* [Exercise prompt]
In the listing below, locate the lines bearing the word "guidelines". Copy every one of them.
=== Begin Enclosure ===
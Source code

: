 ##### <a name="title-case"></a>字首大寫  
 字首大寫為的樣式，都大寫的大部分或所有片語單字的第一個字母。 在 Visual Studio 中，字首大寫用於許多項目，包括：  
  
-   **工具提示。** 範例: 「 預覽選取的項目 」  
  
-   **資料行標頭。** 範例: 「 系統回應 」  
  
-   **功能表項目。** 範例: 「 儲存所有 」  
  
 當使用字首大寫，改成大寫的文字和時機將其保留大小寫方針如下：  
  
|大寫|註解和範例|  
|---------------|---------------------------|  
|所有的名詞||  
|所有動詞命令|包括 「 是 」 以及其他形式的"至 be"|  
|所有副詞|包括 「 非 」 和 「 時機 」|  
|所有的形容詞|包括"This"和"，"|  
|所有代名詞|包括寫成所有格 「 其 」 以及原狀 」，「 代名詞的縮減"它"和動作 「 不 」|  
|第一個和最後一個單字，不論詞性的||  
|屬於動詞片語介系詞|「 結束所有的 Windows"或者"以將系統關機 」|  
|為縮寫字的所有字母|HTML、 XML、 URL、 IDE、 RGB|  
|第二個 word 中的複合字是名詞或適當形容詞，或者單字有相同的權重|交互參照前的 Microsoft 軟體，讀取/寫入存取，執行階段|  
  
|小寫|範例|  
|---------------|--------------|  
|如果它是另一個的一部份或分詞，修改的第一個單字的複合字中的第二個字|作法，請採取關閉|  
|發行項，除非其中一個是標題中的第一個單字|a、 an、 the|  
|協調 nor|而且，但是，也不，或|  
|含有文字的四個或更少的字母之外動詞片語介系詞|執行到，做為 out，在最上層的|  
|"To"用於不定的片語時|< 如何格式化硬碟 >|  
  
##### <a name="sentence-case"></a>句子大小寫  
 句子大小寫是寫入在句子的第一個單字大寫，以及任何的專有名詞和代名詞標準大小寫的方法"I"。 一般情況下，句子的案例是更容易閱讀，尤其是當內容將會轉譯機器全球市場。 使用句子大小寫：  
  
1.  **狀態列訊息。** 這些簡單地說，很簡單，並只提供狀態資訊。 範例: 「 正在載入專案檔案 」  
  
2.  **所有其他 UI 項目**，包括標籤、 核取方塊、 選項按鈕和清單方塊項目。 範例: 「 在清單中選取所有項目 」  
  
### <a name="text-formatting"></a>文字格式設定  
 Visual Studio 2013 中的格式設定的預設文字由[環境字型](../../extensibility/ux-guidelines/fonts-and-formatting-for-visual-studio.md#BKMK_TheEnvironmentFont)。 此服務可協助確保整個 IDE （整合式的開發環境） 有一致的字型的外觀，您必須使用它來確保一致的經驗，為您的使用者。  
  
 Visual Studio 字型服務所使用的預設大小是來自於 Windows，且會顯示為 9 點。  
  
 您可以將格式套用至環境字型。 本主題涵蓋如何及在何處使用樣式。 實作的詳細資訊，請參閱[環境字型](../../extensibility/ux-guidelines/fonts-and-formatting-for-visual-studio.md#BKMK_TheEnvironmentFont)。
=== End Enclosure ===
=== Begin Enclosure ===
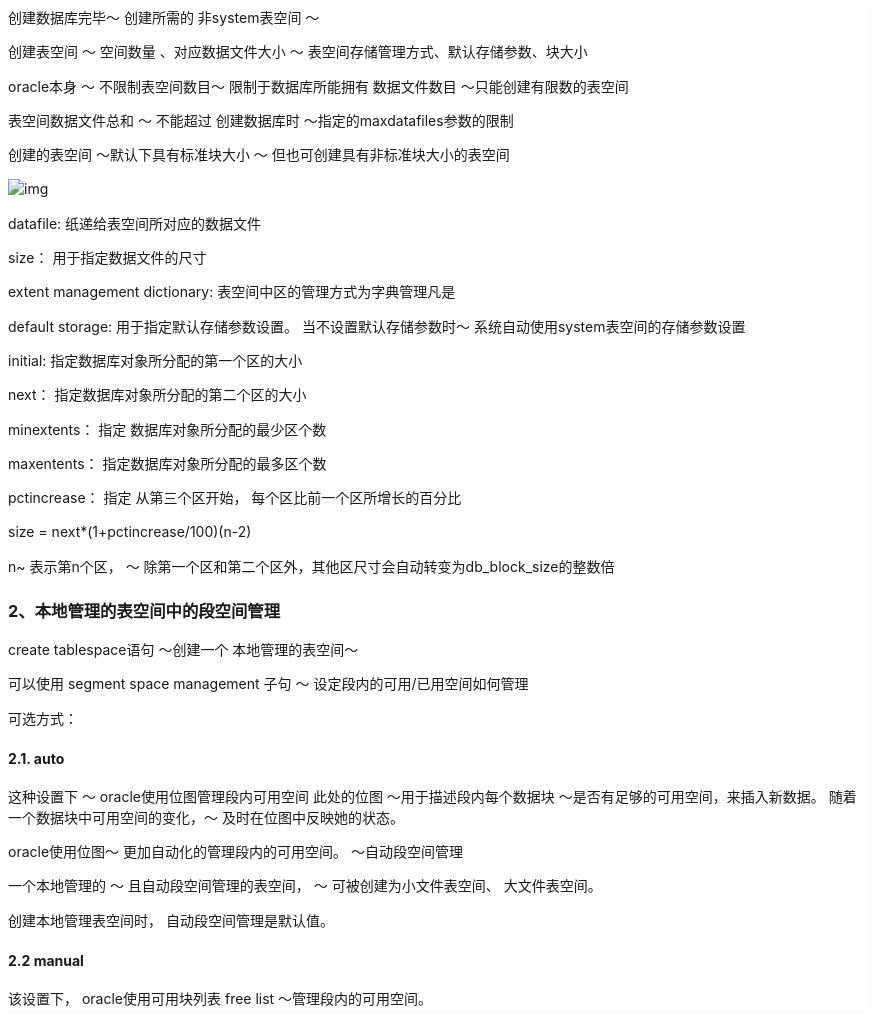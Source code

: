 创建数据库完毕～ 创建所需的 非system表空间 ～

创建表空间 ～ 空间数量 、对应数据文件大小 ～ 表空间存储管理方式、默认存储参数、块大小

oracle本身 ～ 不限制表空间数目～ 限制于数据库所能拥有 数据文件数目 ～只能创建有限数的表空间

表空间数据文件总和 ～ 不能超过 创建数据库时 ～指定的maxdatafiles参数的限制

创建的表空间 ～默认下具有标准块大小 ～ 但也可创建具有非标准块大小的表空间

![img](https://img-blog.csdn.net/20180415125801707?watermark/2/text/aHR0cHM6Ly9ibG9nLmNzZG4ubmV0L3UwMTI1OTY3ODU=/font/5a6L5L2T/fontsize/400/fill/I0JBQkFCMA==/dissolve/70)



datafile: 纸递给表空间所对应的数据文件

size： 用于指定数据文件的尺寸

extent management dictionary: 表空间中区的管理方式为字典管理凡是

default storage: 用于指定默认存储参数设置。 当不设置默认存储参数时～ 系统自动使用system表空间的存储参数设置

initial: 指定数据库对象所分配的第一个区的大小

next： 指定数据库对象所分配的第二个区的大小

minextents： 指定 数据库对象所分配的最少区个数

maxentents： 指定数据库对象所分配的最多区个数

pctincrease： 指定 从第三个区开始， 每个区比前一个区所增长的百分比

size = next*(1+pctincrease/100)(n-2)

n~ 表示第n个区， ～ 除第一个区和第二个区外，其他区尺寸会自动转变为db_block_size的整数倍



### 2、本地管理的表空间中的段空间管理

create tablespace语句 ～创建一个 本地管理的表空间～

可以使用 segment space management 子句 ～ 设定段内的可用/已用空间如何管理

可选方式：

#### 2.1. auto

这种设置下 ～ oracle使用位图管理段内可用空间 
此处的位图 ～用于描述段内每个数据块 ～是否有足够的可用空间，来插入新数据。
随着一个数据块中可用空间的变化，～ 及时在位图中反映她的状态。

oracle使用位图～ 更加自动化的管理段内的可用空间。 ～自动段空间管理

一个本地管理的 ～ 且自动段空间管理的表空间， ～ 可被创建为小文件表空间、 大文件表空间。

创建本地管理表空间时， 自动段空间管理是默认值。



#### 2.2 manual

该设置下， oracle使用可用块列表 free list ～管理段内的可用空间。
=== End Enclosure ===
=== Begin Enclosure ===
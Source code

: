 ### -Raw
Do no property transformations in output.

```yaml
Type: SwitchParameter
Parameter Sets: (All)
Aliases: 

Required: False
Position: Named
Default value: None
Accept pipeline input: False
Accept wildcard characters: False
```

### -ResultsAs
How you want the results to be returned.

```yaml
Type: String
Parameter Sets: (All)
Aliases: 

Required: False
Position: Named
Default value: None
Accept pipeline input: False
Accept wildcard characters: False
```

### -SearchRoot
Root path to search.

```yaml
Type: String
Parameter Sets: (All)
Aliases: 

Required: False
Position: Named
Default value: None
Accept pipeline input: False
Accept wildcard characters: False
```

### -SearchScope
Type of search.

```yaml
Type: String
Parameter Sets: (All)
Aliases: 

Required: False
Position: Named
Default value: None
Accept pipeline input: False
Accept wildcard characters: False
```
=== End Enclosure ===
* [Result of this exercise]
 Visual Studio 2013 中的格式設定的預設文字由[環境字型](../../extensibility/ux-guidelines/fonts-and-formatting-for-visual-studio.md#BKMK_TheEnvironmentFont)。 此服務可協助確保整個 IDE （整合式的開發環境） 有一致的字型的外觀，您必須使用它來確保一致的經驗，為您的使用者。  
 您可以將格式套用至環境字型。 本主題涵蓋如何及在何處使用樣式。 實作的詳細資訊，請參閱[環境字型](../../extensibility/ux-guidelines/fonts-and-formatting-for-visual-studio.md#BKMK_TheEnvironmentFont)。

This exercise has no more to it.